Retype the line containing "#### **Retention Stage: Community Building**" and each later line through the end of the listing, exactly as written, with no other lines.

= Input records =

Segment Open

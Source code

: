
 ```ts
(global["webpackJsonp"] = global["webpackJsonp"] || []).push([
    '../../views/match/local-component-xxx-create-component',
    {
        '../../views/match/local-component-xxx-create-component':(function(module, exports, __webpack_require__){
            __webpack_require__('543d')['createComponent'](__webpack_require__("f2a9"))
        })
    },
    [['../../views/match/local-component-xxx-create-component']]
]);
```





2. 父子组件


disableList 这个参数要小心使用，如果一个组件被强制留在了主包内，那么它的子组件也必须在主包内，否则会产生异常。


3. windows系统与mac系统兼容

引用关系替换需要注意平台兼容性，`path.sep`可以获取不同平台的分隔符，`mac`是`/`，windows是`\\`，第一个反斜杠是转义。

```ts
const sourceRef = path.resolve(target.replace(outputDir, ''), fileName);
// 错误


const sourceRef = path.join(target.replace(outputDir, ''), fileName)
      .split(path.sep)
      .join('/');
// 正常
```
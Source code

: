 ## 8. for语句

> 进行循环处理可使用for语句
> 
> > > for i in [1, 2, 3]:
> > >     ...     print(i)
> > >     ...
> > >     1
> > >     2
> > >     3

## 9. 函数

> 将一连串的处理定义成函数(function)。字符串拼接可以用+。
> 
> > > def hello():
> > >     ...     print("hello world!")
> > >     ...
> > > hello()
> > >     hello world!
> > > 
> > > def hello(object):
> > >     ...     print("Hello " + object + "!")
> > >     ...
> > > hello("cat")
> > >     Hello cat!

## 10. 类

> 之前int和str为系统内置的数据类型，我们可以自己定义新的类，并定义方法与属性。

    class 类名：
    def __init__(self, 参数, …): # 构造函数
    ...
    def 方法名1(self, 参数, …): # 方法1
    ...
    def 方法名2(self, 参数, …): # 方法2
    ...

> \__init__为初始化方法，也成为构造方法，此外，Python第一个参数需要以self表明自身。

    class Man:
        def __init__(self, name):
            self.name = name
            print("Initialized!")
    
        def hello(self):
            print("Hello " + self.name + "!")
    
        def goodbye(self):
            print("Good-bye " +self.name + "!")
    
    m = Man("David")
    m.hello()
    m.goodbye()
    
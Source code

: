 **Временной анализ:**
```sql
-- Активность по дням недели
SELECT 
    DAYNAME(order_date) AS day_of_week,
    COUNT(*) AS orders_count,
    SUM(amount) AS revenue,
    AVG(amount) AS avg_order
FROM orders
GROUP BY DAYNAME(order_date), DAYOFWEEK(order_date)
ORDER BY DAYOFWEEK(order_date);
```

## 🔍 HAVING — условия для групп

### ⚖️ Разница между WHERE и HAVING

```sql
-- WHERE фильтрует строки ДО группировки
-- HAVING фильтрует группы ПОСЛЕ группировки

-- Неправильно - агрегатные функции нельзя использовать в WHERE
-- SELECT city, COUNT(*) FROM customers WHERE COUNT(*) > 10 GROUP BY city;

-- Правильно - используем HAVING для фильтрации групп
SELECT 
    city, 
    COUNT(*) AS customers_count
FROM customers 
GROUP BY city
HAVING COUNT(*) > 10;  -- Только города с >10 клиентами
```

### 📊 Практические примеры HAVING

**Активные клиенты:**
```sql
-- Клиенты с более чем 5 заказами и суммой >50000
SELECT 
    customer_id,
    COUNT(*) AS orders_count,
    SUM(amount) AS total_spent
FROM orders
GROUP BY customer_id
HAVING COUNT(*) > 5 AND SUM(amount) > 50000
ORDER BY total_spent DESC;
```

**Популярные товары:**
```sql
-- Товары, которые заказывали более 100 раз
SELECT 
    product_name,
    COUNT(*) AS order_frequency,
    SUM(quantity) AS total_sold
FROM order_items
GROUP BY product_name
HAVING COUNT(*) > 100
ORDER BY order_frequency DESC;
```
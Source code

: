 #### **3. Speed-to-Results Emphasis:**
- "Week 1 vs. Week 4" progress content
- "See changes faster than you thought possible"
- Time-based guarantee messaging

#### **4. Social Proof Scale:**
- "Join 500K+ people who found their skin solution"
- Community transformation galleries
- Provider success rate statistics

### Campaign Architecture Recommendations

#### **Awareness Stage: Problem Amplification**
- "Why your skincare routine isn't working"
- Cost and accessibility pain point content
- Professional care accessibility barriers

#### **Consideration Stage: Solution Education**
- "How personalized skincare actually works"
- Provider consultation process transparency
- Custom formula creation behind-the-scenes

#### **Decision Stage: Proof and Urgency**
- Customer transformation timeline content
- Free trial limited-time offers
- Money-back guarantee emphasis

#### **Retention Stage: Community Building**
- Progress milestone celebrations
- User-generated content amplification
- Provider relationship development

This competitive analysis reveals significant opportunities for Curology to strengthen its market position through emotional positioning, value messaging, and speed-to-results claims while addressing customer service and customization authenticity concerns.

Segment Closed

= The answer =
#### **Retention Stage: Community Building**
- Progress milestone celebrations
- User-generated content amplification
- Provider relationship development

This competitive analysis reveals significant opportunities for Curology to strengthen its market position through emotional positioning, value messaging, and speed-to-results claims while addressing customer service and customization authenticity concerns.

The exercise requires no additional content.